(Excerpts from a dataset)
^^^^^^^^^^^^^^^^
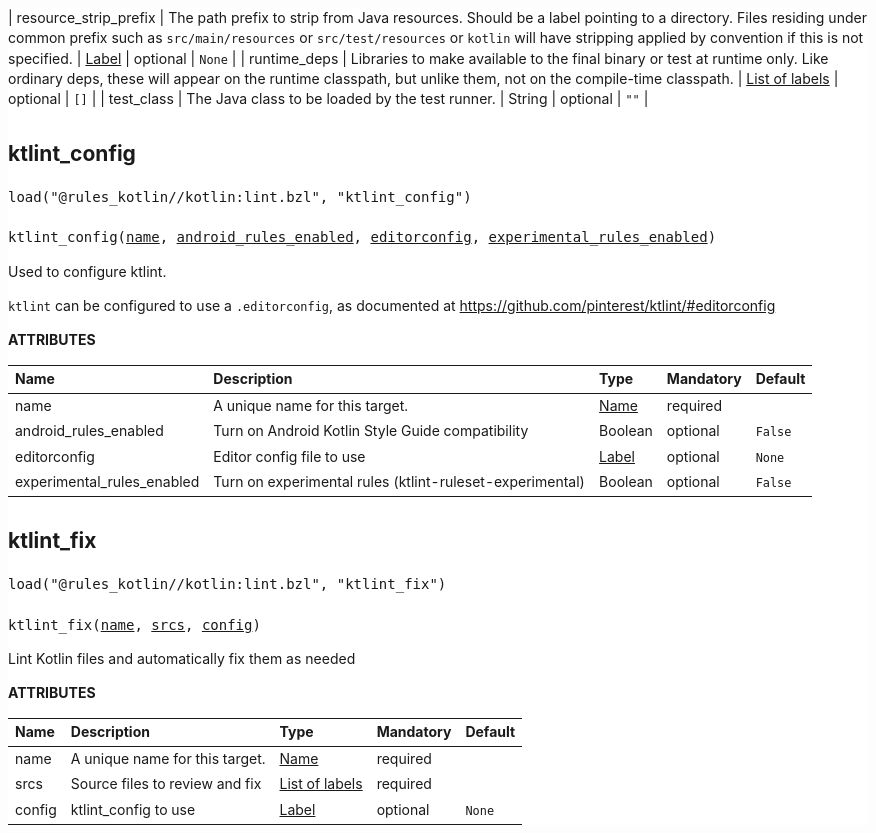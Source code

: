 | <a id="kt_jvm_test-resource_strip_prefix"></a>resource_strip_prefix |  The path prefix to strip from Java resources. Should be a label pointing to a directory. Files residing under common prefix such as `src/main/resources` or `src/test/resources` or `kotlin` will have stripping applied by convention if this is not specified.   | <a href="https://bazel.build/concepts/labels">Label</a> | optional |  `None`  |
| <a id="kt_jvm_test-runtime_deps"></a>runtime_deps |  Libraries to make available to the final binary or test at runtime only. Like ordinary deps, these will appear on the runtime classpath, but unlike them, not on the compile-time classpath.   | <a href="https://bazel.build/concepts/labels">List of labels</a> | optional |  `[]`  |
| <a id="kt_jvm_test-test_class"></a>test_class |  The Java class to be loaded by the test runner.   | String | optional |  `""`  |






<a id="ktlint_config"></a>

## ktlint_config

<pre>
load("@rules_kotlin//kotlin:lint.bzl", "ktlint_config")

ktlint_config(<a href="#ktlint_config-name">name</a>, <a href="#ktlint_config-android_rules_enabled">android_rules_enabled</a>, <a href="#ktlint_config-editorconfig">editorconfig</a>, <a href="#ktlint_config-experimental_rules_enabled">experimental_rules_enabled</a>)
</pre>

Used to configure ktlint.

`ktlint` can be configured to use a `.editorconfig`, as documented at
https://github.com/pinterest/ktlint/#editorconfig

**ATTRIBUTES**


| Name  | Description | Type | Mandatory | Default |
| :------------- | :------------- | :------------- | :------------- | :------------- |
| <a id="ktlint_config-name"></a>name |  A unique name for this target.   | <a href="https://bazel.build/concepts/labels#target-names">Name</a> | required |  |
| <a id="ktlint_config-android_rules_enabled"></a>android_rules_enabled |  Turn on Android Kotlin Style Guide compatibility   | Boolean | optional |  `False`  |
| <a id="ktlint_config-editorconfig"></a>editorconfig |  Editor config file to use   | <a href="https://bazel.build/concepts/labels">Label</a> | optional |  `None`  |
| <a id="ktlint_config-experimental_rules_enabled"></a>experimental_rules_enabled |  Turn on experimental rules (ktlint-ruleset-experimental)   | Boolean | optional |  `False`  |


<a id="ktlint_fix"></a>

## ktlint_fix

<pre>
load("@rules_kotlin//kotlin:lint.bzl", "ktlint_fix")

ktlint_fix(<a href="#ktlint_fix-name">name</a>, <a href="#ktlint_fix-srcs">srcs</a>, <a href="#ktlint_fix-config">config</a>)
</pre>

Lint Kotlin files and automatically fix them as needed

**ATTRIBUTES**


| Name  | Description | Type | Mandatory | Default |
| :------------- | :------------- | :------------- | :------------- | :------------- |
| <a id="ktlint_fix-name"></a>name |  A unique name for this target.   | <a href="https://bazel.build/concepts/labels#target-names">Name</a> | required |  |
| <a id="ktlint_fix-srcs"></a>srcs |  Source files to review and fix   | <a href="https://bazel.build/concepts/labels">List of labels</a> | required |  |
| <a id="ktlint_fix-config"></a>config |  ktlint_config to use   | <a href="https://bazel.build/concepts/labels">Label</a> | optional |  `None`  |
^^^^^^^^^^^^^^^^
Exercise instructions>
Images are to be excluded, and each record above written out word for word.

Written solution>
Source code

: | <a id="kt_jvm_test-resource_strip_prefix"></a>resource_strip_prefix |  The path prefix to strip from Java resources. Should be a label pointing to a directory. Files residing under common prefix such as `src/main/resources` or `src/test/resources` or `kotlin` will have stripping applied by convention if this is not specified.   | <a href="https://bazel.build/concepts/labels">Label</a> | optional |  `None`  |
| <a id="kt_jvm_test-runtime_deps"></a>runtime_deps |  Libraries to make available to the final binary or test at runtime only. Like ordinary deps, these will appear on the runtime classpath, but unlike them, not on the compile-time classpath.   | <a href="https://bazel.build/concepts/labels">List of labels</a> | optional |  `[]`  |
| <a id="kt_jvm_test-test_class"></a>test_class |  The Java class to be loaded by the test runner.   | String | optional |  `""`  |






<a id="ktlint_config"></a>

## ktlint_config

<pre>
load("@rules_kotlin//kotlin:lint.bzl", "ktlint_config")

ktlint_config(<a href="#ktlint_config-name">name</a>, <a href="#ktlint_config-android_rules_enabled">android_rules_enabled</a>, <a href="#ktlint_config-editorconfig">editorconfig</a>, <a href="#ktlint_config-experimental_rules_enabled">experimental_rules_enabled</a>)
</pre>

Used to configure ktlint.

`ktlint` can be configured to use a `.editorconfig`, as documented at
https://github.com/pinterest/ktlint/#editorconfig

**ATTRIBUTES**


| Name  | Description | Type | Mandatory | Default |
| :------------- | :------------- | :------------- | :------------- | :------------- |
| <a id="ktlint_config-name"></a>name |  A unique name for this target.   | <a href="https://bazel.build/concepts/labels#target-names">Name</a> | required |  |
| <a id="ktlint_config-android_rules_enabled"></a>android_rules_enabled |  Turn on Android Kotlin Style Guide compatibility   | Boolean | optional |  `False`  |
| <a id="ktlint_config-editorconfig"></a>editorconfig |  Editor config file to use   | <a href="https://bazel.build/concepts/labels">Label</a> | optional |  `None`  |
| <a id="ktlint_config-experimental_rules_enabled"></a>experimental_rules_enabled |  Turn on experimental rules (ktlint-ruleset-experimental)   | Boolean | optional |  `False`  |


<a id="ktlint_fix"></a>

## ktlint_fix

<pre>
load("@rules_kotlin//kotlin:lint.bzl", "ktlint_fix")

ktlint_fix(<a href="#ktlint_fix-name">name</a>, <a href="#ktlint_fix-srcs">srcs</a>, <a href="#ktlint_fix-config">config</a>)
</pre>

Lint Kotlin files and automatically fix them as needed

**ATTRIBUTES**


| Name  | Description | Type | Mandatory | Default |
| :------------- | :------------- | :------------- | :------------- | :------------- |
| <a id="ktlint_fix-name"></a>name |  A unique name for this target.   | <a href="https://bazel.build/concepts/labels#target-names">Name</a> | required |  |
| <a id="ktlint_fix-srcs"></a>srcs |  Source files to review and fix   | <a href="https://bazel.build/concepts/labels">List of labels</a> | required |  |
| <a id="ktlint_fix-config"></a>config |  ktlint_config to use   | <a href="https://bazel.build/concepts/labels">Label</a> | optional |  `None`  |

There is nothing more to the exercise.